In response to my sulk last week about my dying disk drive, one Mac-using friend wrote:
Luckily for me I'm just a humble user now--and I've got a Mac. When I had a similar looking problem some time back it was quickly fixed the next day by a tech at the Mac Genius Bar. A firmware problem; remedied on start-up from the keyboard.

Signed:
Gloating in Berkeley
Of course, anyone who’s been reading long enough knows that Macs have disk failures, too. In case you didn’t, there’s a new article on the subject by Robin Harris over at ZDNet, entitled “Death of a Disk”. It’s actually about the death of two disks, both Macs.

And Apple has a policy of repossessing your dead disk if they replace it, which has rubbed a few people the wrong way, with some reason. But I’m not going to rehash that here.

Macs may or may not have more reliable operating systems and software than PCs. In general, Apple seems to build fairly good-quality hardware. But it’s also worth remembering that the only real reason there are so few Mac viruses is that so few people own Macs. If Apple had a larger market share in computers, there would be more viruses designed to attack them.
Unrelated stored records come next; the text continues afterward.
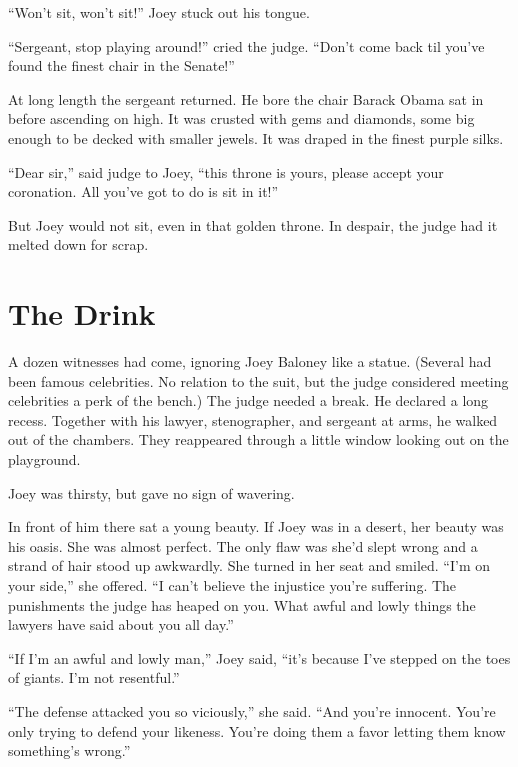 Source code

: \documentclass[oneside]{book}
\begin{document}
``Won't sit, won't sit!'' Joey stuck out his tongue.

``Sergeant, stop playing around!'' cried the judge.  ``Don't come back til you've
found the finest chair in the Senate!''

At long length the sergeant returned.  He bore the chair Barack Obama
sat in before ascending on high.  It was crusted with gems and diamonds, some
big enough to be decked with smaller jewels.  It was draped in the finest
purple silks.

``Dear sir,'' said judge to Joey, ``this throne is yours, please accept your
coronation.  All you've got to do is sit in it!''

But Joey would not sit, even in that golden throne.
In despair, the judge had it melted down for scrap.

\chapter{The Drink}

A dozen witnesses had come, ignoring Joey Baloney like a statue.
(Several had been famous celebrities.  No relation
to the suit, but the judge considered
meeting celebrities a perk of the bench.)
The judge needed a break.  He declared a long recess.  Together with his lawyer,
stenographer, and sergeant at arms, he walked out of the chambers.
They reappeared through a little window looking out
on the playground.

Joey was thirsty, but gave no sign of wavering.

In front of him there sat a young beauty.  If Joey was in a desert,
her beauty was his oasis.
She was almost perfect.  The only flaw was she'd slept wrong and a
strand of hair stood up awkwardly.
She turned in her seat and smiled.  ``I'm on your side,''
she offered.  ``I can't believe the injustice you're suffering.  The punishments the
judge has heaped on you.  What awful and lowly things the lawyers have said about you all day.''

``If I'm an awful and lowly man,'' Joey said, ``it's because I've stepped on the toes of giants.
I'm not resentful.''

``The defense attacked you so viciously,'' she said.  ``And you're innocent.
You're only trying to defend your likeness.  You're doing them a favor letting them know
something's wrong.''
\end{document}
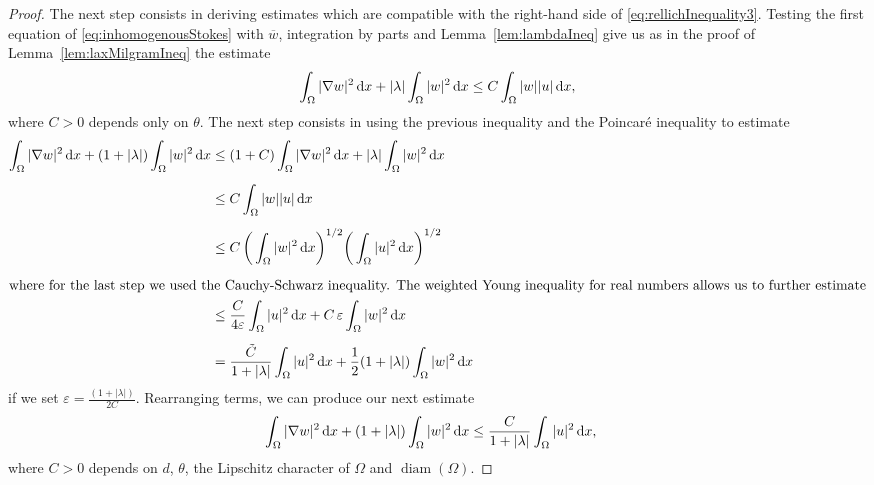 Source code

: \begin{proof}
  The next step consists in deriving estimates which are compatible with the right-hand side of \eqref{eq:rellichInequality3}.
  Testing the first equation of \eqref{eq:inhomogenousStokes} with $\overline w$, integration by parts and Lemma~\ref{lem:lambdaIneq} give us as in the proof of Lemma~\ref{lem:laxMilgramIneq} the estimate
  \begin{align*}
    \int_\Omega |\nabla w|^2 \, {\operatorname{d}\!{x}} + |\lambda| \int_\Omega |w|^2 \, {\operatorname{d}\!{x}} \leq C \int_\Omega |w| |u| \, {\operatorname{d}\!{x}},
  \end{align*}
  where $C > 0$ depends only on $\theta$.
  The next step consists in using the previous inequality and the Poincar\'{e} inequality to estimate
  \begin{align*}
    \int_\Omega |\nabla w|^2 \d x + (1 + |\lambda| ) \int_\Omega |w|^2 \d x 
    &\leq  (1 + C) \int_\Omega |\nabla w|^2 \d x + |\lambda| \int_\Omega |w|^2 \d x \\[0.5em]
    &\leq C \int_\Omega |w| |u| \d x \\[0.5em]
    &\leq C \, \bigg( \int_\Omega |w|^2 \d x \bigg)^{1/2} \bigg( \int_\Omega |u|^2 \d x \bigg)^{1/2}\\[0.5em]
    \intertext{where for the last step we used the Cauchy-Schwarz inequality. The weighted Young inequality for real numbers allows us to further estimate}
    &\leq \frac{C}{4\varepsilon} \int_\Omega |u|^2 \d x + C \, \varepsilon \int_\Omega |w|^2 \d x \\[0.5em]
    &= \frac{\tilde C}{1 + |\lambda|} \int_\Omega |u|^2 \d x + \frac{1}{2} ( 1 + |\lambda| ) \int_\Omega |w|^2 \d x
  \end{align*}
  if we set $\varepsilon = \frac{(1 + |\lambda|)}{2 C}$.
  Rearranging terms, we can produce our next estimate
  \begin{align}
    \int_\Omega |\nabla w|^2 \, {\operatorname{d}\!{x}} + ( 1 + |\lambda| ) \int_\Omega |w|^2 \, {\operatorname{d}\!{x}}
    &\leq \frac{C}{1 + |\lambda|} \int_\Omega |u|^2 \, {\operatorname{d}\!{x}},\label{eq:w2lambdaEstimate}
  \end{align}
  where $C > 0$ depends on $d$, $\theta$, the Lipschitz character of $\Omega$ and $\operatorname{diam}(\Omega)$.


\end{proof}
It’s possible that I could take my ailing X drive to my favorite repair person and get the problem sorted out. I could, indeed, try putting the drive in a different case myself, and see what happens. (Possibly I could have avoided the on-again, off-again problems I’ve had with it by buying a more expensive case in the first place.) If I were a serious hardware geek, I’d certainly do that. But then, if I were a serious hardware geek, I’d probably have half a dozen 2.5-inch drive cases just lying around my office.
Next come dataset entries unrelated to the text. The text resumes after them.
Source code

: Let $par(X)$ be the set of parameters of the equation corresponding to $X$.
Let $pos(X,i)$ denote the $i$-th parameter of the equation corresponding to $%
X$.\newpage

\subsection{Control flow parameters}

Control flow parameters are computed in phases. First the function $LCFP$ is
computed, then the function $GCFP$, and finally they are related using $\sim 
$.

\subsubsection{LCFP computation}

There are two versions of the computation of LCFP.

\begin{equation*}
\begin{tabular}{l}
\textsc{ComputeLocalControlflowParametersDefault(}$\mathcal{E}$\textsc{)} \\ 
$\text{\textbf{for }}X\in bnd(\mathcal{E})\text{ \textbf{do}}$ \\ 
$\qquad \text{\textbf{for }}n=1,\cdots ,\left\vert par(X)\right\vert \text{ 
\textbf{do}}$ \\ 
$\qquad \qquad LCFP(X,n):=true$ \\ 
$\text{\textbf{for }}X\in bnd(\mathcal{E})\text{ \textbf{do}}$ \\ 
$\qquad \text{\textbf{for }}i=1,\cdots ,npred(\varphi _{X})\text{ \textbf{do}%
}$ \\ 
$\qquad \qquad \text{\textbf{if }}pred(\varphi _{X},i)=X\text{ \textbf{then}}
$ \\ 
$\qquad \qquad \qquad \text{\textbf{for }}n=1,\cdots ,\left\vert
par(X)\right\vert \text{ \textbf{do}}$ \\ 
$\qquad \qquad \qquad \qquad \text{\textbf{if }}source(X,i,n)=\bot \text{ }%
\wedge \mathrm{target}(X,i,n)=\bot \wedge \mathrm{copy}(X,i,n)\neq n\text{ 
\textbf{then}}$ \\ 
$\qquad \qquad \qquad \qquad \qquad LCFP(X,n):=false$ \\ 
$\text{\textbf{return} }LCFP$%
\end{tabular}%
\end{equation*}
There does come a point at which you have to decide not to throw good money after bad. Not that I consider the X drive a bad investment. The poor thing has been in constant use for several years now, and it’s come along on several trips and thus withstood being squished into overhead bins on airplanes, not to mention surviving my car accident last September.
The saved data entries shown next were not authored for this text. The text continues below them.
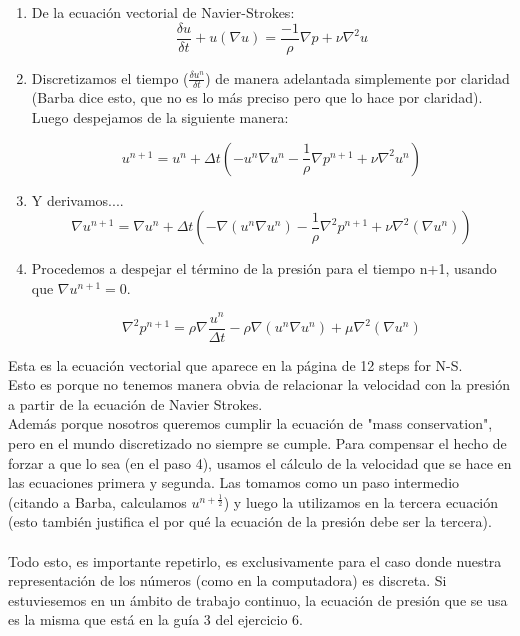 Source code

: \documentclass[a4paper]{article}
\begin{document}
\begin{enumerate}
\item De la ecuación vectorial de Navier-Strokes:
	$$ \frac{\delta u}{\delta t} + u(\nabla u) = \frac{-1}{\rho} \nabla p + \nu \nabla^{2}u$$

\item Discretizamos el tiempo ($\frac{\delta u^{n}}{\delta t}$) de manera adelantada simplemente por claridad (Barba dice esto, que no es lo más preciso pero que lo hace por claridad). Luego despejamos de la siguiente manera:

	$$u^{n+1} = u^{n} + \Delta t\left(-u^{n}\nabla u^{n} - \frac{1}{\rho}\nabla p^{n+1} + \nu\nabla^{2}u^{n}\right)$$ 

\item Y derivamos....
	$$\nabla u^{n+1} = \nabla u^{n} + \Delta t\left(-\nabla(u^{n}\nabla u^{n}) - \frac{1}{\rho}\nabla^{2} p^{n+1} + \nu\nabla^{2}(\nabla u^{n})\right)$$ 

\item Procedemos a despejar el término de la presión para el tiempo n+1, usando que $\nabla u^{n+1} = 0$.

	$$ \nabla^{2}p^{n+1} = \rho\nabla\frac{u^{n}}{\Delta t} - \rho\nabla\left(u^{n}\nabla u^{n}\right) + \mu\nabla^{2}\left(\nabla u^{n}\right)$$

\end{enumerate}

Esta es la ecuación vectorial que aparece en la página de 12 steps for N-S.\\
Esto es porque no tenemos manera obvia de relacionar la velocidad con la presión a partir de la ecuación de Navier Strokes.\\
Además porque nosotros queremos cumplir la ecuación de "mass conservation", pero en el mundo discretizado no siempre se cumple. Para compensar el hecho de forzar a que lo sea (en el paso 4), usamos el cálculo de la velocidad que se hace en las ecuaciones primera y segunda. Las tomamos como un paso intermedio (citando a Barba, calculamos $u^{n+\frac{1}{2}}$) y luego la utilizamos en la tercera ecuación (esto también justifica el por qué la ecuación de la presión debe ser la tercera).\\

~\\

Todo esto, es importante repetirlo, es exclusivamente para el caso donde nuestra representación de los números (como en la computadora) es discreta. Si estuviesemos en un ámbito de trabajo continuo, la ecuación de presión que se usa es la misma que está en la guía 3 del ejercicio 6.
\end{document}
But having a professional diagnose and correct the problem will almost certainly cost more than buying a new drive which has twice the capacity and a 5-year warranty. And I’d still have a four-year-old hard drive nearing the end of its natural lifespan, which would substantially undermine my trust in it. And you have to be able to trust your backups. So even if I get a new case for the old drive, I’d want to get a new drive.

And in the meantime, I don’t have to panic, because I have the data on two other drives. Some of it is also on CD or DVD. Some of it is in my Mozy online storage account. So even if I can’t recover the data from this drive (and I think I probably will be able to), I’m safe.